Inflation readings have ticked up since the start of the year. Prices were up 3.5 percent in March from a year ago, according to the latest consumer price index (CPI), moving away from the Fed’s 2 percent target.
“In recent months, there has been a lack of further progress toward the Committee’s 2 percent inflation objective,” the FOMC said.
The Fed has a dual mandate to keep inflation low and maximize employment, and the FOMC is not yet confident the economy is coming in for the rare “soft landing,” when the economy slows enough to bring down inflation without triggering a recession.
While many economists predicted a recession at the start of last year, the U.S. economy has proved remarkably resilient. The economy added 303,000 jobs last month, beating expectations, and the jobless rate has remained below 4 percent for the longest stretch since the late 1960s.
But gross domestic product (GDP) growth fell short of expectations during the first quarter of the year, slowing to a 1.6 percent annualized gain from blockbuster 4.9 percent annualized growth during the third quarter of 2023.
High borrowing costs have also weighed heavily on Americans.
The cost of buying a home has hit an all-time high, in part because of high mortgage rates and low housing supply.
Total household debt also hit $17.5 trillion in the fourth quarter of 2023, including $1.13 trillion in credit card debt, according to the New York Fed’s most recent Quarterly Report on Household Debt and Credit, which also showed delinquency rates for all debt except student loans were on the rise.
“The Fed’s high interest rates are exacerbating our housing crisis while doing nothing to tackle the high prices that remain.
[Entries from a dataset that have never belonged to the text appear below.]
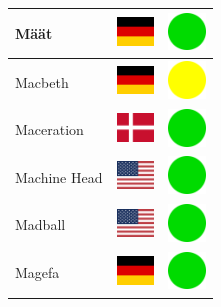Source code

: \documentclass[12pt, a4paper, twoside]{report}
\begin{document}
\begin{center}
\begin{longtable}{|p{5cm}|p{2cm}|p{2cm}|}
 Määt                                                       & \includegraphics[width=1cm]{4x3/de} &   \includegraphics[width=1cm]{likes/y} \\ \hline
 Macbeth                                                    & \includegraphics[width=1cm]{4x3/de} &   \includegraphics[width=1cm]{likes/m} \\ \hline
 Maceration                                                 & \includegraphics[width=1cm]{4x3/dk} &   \includegraphics[width=1cm]{likes/y} \\ \hline
 Machine Head                                               & \includegraphics[width=1cm]{4x3/us} &   \includegraphics[width=1cm]{likes/y} \\ \hline
 Madball                                                    & \includegraphics[width=1cm]{4x3/us} &   \includegraphics[width=1cm]{likes/y} \\ \hline
 Magefa                                                     & \includegraphics[width=1cm]{4x3/de} &   \includegraphics[width=1cm]{likes/y} \\ \hline

\end{longtable}
\end{center}
\end{document}
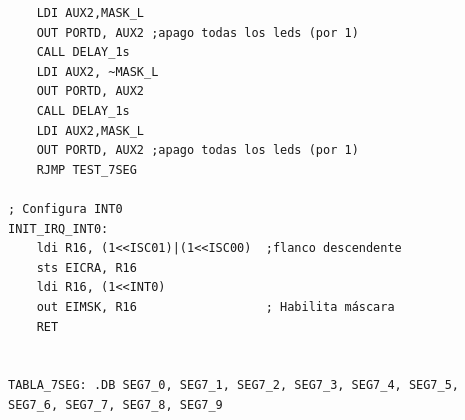 \begin{verbatim}
	LDI AUX2,MASK_L
	OUT PORTD, AUX2 ;apago todas los leds (por 1)  
	CALL DELAY_1s
	LDI AUX2, ~MASK_L
	OUT PORTD, AUX2
	CALL DELAY_1s
	LDI AUX2,MASK_L
	OUT PORTD, AUX2 ;apago todas los leds (por 1)  
	RJMP TEST_7SEG

; Configura INT0
INIT_IRQ_INT0:
	ldi R16, (1<<ISC01)|(1<<ISC00)  ;flanco descendente	
	sts EICRA, R16					
	ldi R16, (1<<INT0)				
	out EIMSK, R16					; Habilita máscara
	RET


TABLA_7SEG:	.DB SEG7_0, SEG7_1, SEG7_2, SEG7_3, SEG7_4, SEG7_5, SEG7_6, SEG7_7, SEG7_8, SEG7_9

\end{verbatim}


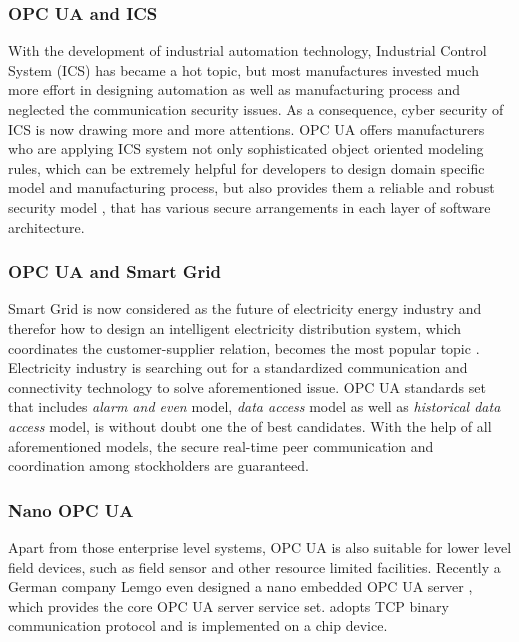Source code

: \subsubsection{OPC UA and ICS}
With the development of industrial automation technology, Industrial Control System (ICS) has became a hot topic, but most manufactures invested much more effort in designing automation as well as manufacturing process and neglected the communication security issues. As a consequence, cyber security of ICS is now drawing more and more attentions. OPC UA offers manufacturers who are applying ICS system not only sophisticated object oriented modeling rules, which can be extremely helpful for developers to design domain specific model and manufacturing process, but also provides them a reliable and robust security model \cite{opc_ics}, that has various secure arrangements in each layer of software architecture.


\subsubsection{OPC UA and Smart Grid}
Smart Grid is now considered as the future of electricity energy industry and therefor how to design an intelligent electricity distribution system, which coordinates the customer-supplier relation, becomes the most popular topic \cite{opc_grid}. Electricity industry is searching out for a standardized communication and connectivity technology to solve aforementioned issue.
OPC UA standards set that includes \emph{alarm and even} model, \emph{data access} model as well as  \emph{historical data access} model, is without doubt one the of best candidates. With the help of all aforementioned models, the secure real-time peer communication and coordination among stockholders are guaranteed.

\subsubsection{Nano OPC UA }
Apart from those enterprise level systems, OPC UA is also suitable for lower level field devices, such as field sensor and other resource limited facilities. Recently a German company Lemgo even designed a nano embedded OPC UA server \cite{opc_lemgo}, which provides the core OPC UA server service set. adopts TCP binary communication protocol and is implemented on a chip device.

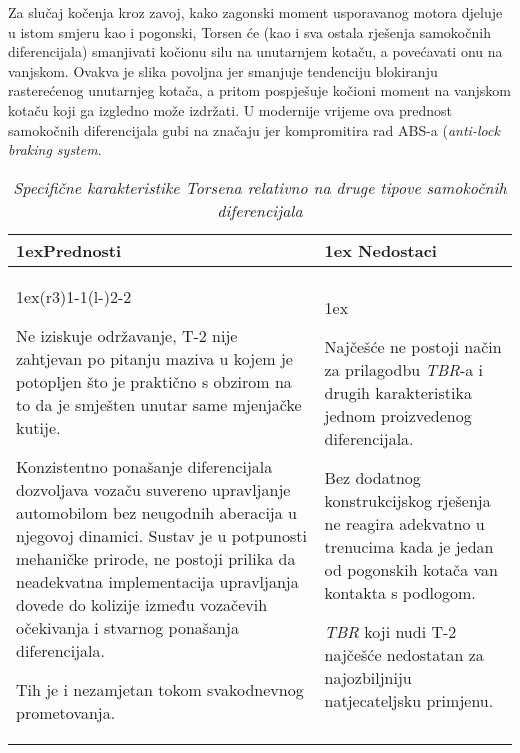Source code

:\documentclass[11pt]{article}
\numberwithin{equation}{section}%
\begin{document}
Za slučaj kočenja kroz zavoj, kako zagonski moment usporavanog motora djeluje u istom smjeru kao i pogonski, Torsen će (kao i sva ostala rješenja samokočnih diferencijala) smanjivati kočionu silu na unutarnjem kotaču, a povećavati onu na vanjskom. Ovakva je slika povoljna jer smanjuje tendenciju blokiranju rasterećenog unutarnjeg kotača, a pritom pospješuje kočioni moment na vanjskom kotaču koji ga izgledno može izdržati. U modernije vrijeme ova prednost samokočnih diferencijala gubi na značaju jer kompromitira rad ABS-a (\textit{anti-lock braking system}.

\begin{table}[ht]%
\begin{tabularx}{\linewidth}{>{\parskip1ex}X@{\kern4\tabcolsep}>{\parskip1ex}X}
\toprule
\hfil\bfseries Prednosti
&
\hfil\bfseries Nedostaci
\\\cmidrule(r{3\tabcolsep}){1-1}\cmidrule(l{-\tabcolsep}){2-2}

Ne iziskuje održavanje, T-2 nije zahtjevan po pitanju maziva u kojem je potopljen što je praktično s obzirom na to da je smješten unutar same mjenjačke kutije.
\par
Konzistentno ponašanje diferencijala dozvoljava vozaču suvereno upravljanje automobilom bez neugodnih aberacija u njegovoj dinamici. Sustav je u potpunosti mehaničke prirode, ne postoji prilika da neadekvatna implementacija upravljanja dovede do kolizije između vozačevih očekivanja i stvarnog ponašanja diferencijala.
\par
Tih je i nezamjetan tokom svakodnevnog prometovanja.

&

Najčešće ne postoji način za prilagodbu \textit{TBR}-a i drugih karakteristika jednom proizvedenog diferencijala.
\par
Bez dodatnog konstrukcijskog rješenja ne reagira adekvatno u trenucima kada je jedan od pogonskih kotača van kontakta s podlogom.
\par
\textit{TBR} koji nudi T-2 najčešće nedostatan za najozbiljniju natjecateljsku primjenu.

\\\bottomrule
\end{tabularx}
\caption{\textit{Specifične karakteristike Torsena relativno na druge tipove samokočnih diferencijala}}
\label{tab2}
\end{table}
\end{document}
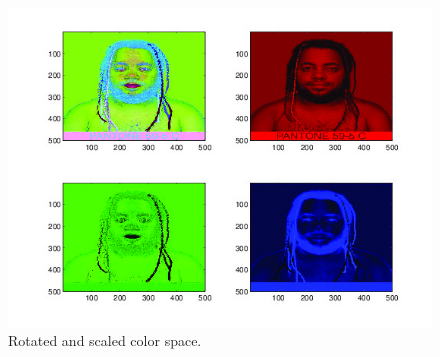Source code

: \begin{figure}[h!]
  \centering
    \includegraphics[width=\textwidth]{Chapter4/Figs/rainbowmanRotatedScaled.jpg}
    \caption{Rotated and scaled color space.}
\end{figure}

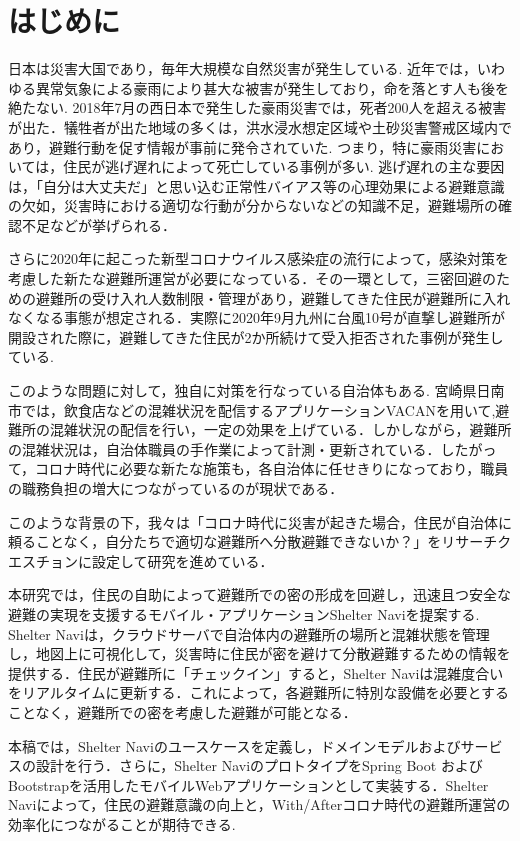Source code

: \documentclass[technicalreport,dvipdfmx]{ieicej}
\begin{document}
\section{はじめに}
日本は災害大国であり，毎年大規模な自然災害が発生している. 近年では，いわゆる異常気象による豪雨により甚大な被害が発生しており，命を落とす人も後を絶たない. 2018年7月の西日本で発生した豪雨災害では，死者200人を超える被害が出た\cite{1}．犠牲者が出た地域の多くは，洪水浸水想定区域や土砂災害警戒区域内であり，避難行動を促す情報が事前に発令されていた. つまり，特に豪雨災害においては，住民が逃げ遅れによって死亡している事例が多い. 逃げ遅れの主な要因は，「自分は大丈夫だ」と思い込む正常性バイアス等の心理効果による避難意識の欠如\cite{2,3,4}，災害時における適切な行動が分からないなどの知識不足，避難場所の確認不足などが挙げられる\cite{5}．

さらに2020年に起こった新型コロナウイルス感染症の流行によって，感染対策を考慮した新たな避難所運営が必要になっている\cite{6}．その一環として，三密回避のための避難所の受け入れ人数制限・管理があり，避難してきた住民が避難所に入れなくなる事態が想定される．実際に2020年9月九州に台風10号が直撃し避難所が開設された際に，避難してきた住民が2か所続けて受入拒否された事例が発生している\cite{7}. 

このような問題に対して，独自に対策を行なっている自治体もある. 宮崎県日南市では，飲食店などの混雑状況を配信するアプリケーションVACANを用いて,避難所の混雑状況の配信を行い，一定の効果を上げている\cite{8}．しかしながら，避難所の混雑状況は，自治体職員の手作業によって計測・更新されている．したがって，コロナ時代に必要な新たな施策も，各自治体に任せきりになっており，職員の職務負担の増大につながっているのが現状である．

このような背景の下，我々は「コロナ時代に災害が起きた場合，住民が自治体に頼ることなく，自分たちで適切な避難所へ分散避難できないか？」をリサーチクエスチョンに設定して研究を進めている．

本研究では，住民の自助によって避難所での密の形成を回避し，迅速且つ安全な避難の実現を支援するモバイル・アプリケーションShelter Naviを提案する. Shelter Naviは，クラウドサーバで自治体内の避難所の場所と混雑状態を管理し，地図上に可視化して，災害時に住民が密を避けて分散避難するための情報を提供する．住民が避難所に「チェックイン」すると，Shelter Naviは混雑度合いをリアルタイムに更新する．これによって，各避難所に特別な設備を必要とすることなく，避難所での密を考慮した避難が可能となる．

本稿では，Shelter Naviのユースケースを定義し，ドメインモデルおよびサービスの設計を行う．さらに，Shelter NaviのプロトタイプをSpring Boot \cite{9}およびBootstrapを活用したモバイルWebアプリケーションとして実装する．Shelter Naviによって，住民の避難意識の向上と，With/Afterコロナ時代の避難所運営の効率化につながることが期待できる.
\end{document}
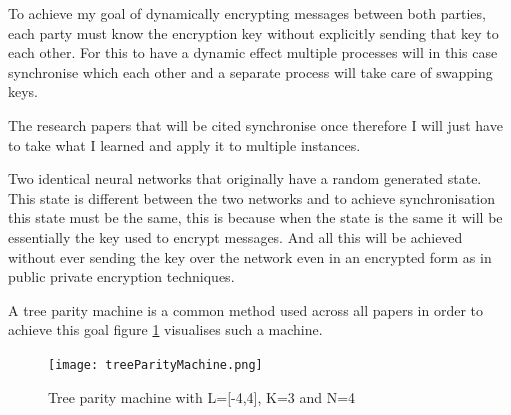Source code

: 
%
%
%
%

%
%
%
%
To achieve my goal of dynamically encrypting messages between both parties, each party must know the encryption key without explicitly sending that key to each other. For this to have a dynamic effect multiple processes will in this case synchronise which each other and a separate process will take care of swapping keys.

The research papers that will be cited synchronise once therefore I will just have to take what I learned and apply it to multiple instances.

Two identical neural networks that originally have a random generated state. This state is different between the two networks and to achieve synchronisation this state must be the same, this is because when the state is the same it will be essentially the key used to encrypt messages. And all this will be achieved without ever sending the key over the network even in an encrypted form as in public private encryption techniques. 

A tree parity machine is a common method used across all papers in order to achieve this goal figure \ref{fig:treeParityMachine} visualises such a machine.

\begin{figure}[ht]
  \centering
      \texttt{[image: treeParityMachine.png]}
  \caption[Tree parity machine]{Tree parity machine with L=[-4,4], K=3 and N=4\cite{Private_Inputs_to_Tree_Parity_Machine}}
  \label{fig:treeParityMachine}
\end{figure}


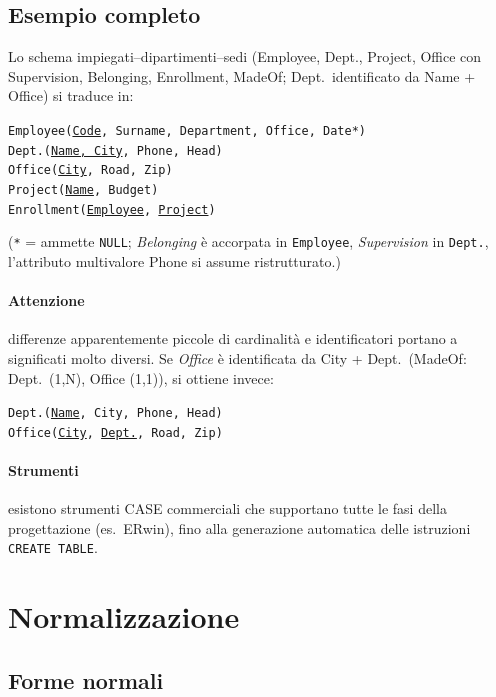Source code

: \documentclass[a4paper,12pt]{article}
\begin{document}
\subsection{Esempio completo}

Lo schema impiegati--dipartimenti--sedi (Employee, Dept., Project, Office con
Supervision, Belonging, Enrollment, MadeOf; Dept.\ identificato da Name +
Office) si traduce in:
\begin{center}
\texttt{Employee(\underline{Code}, Surname, Department, Office, Date*)}\\
\texttt{Dept.(\underline{Name, City}, Phone, Head)}\\
\texttt{Office(\underline{City}, Road, Zip)}\\
\texttt{Project(\underline{Name}, Budget)}\\
\texttt{Enrollment(\underline{Employee}, \underline{Project})}
\end{center}
(\texttt{*} = ammette \texttt{NULL}; \emph{Belonging} è accorpata in
\texttt{Employee}, \emph{Supervision} in \texttt{Dept.}, l'attributo
multivalore Phone si assume ristrutturato.)

\paragraph{Attenzione} differenze apparentemente piccole di cardinalità e
identificatori portano a significati molto diversi. Se \emph{Office} è
identificata da City + Dept.\ (MadeOf: Dept.\ (1,N), Office (1,1)), si ottiene
invece:
\begin{center}
\texttt{Dept.(\underline{Name}, City, Phone, Head)}\\
\texttt{Office(\underline{City}, \underline{Dept.}, Road, Zip)}
\end{center}

\paragraph{Strumenti} esistono strumenti CASE commerciali che supportano tutte
le fasi della progettazione (es.\ ERwin), fino alla generazione automatica
delle istruzioni \texttt{CREATE TABLE}.

\section{Normalizzazione}

\subsection{Forme normali}
\end{document}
Meanwhile, sky-high borrowing costs have pushed household debt to an all-time high and delinquencies are rising,” said Rakeen Mabud, chief economist at the progressive Groundwork Collaborative and a former Treasury Department staffer.
“The Fed is failing families struggling to get by and failing to bring down inflation. Chair Powell should move to cut rates,” Mabud added.
The politically independent Fed has been under pressure from both sides of the aisle as it weighs when and if to cut interest rates.
Dozens of progressive Democratic lawmakers have called on the central bank to cut rates, noting the burden of high interest rates on Americans. Former President Trump, the presumptive Republican nominee who nominated Powell for the top job during his first term, accused the lifelong Republican chair of being “political” and suggested he would cut rates to benefit Democrats in the upcoming election.
Biden, who nominated Powell for a second term when he took office, is battling negative perceptions of how he’s handled the economy and inflation.
A recent CNN poll found 65 percent of voters said the economy is extremely important as they consider who they will vote for in the presidential election, up from 40 percent in 2020 and 46 in 2016. But Biden’s approval rate on the economy is just 34 percent, the poll found, and only 29 percent of voters approve of how he has handled inflation.
The CNN poll found Biden trails Trump by 6 percent, although an analysis of nearly 700 national polls by The Hill/Decision Desk HQ shows the incumbent is trailing his predecessor by less than one point.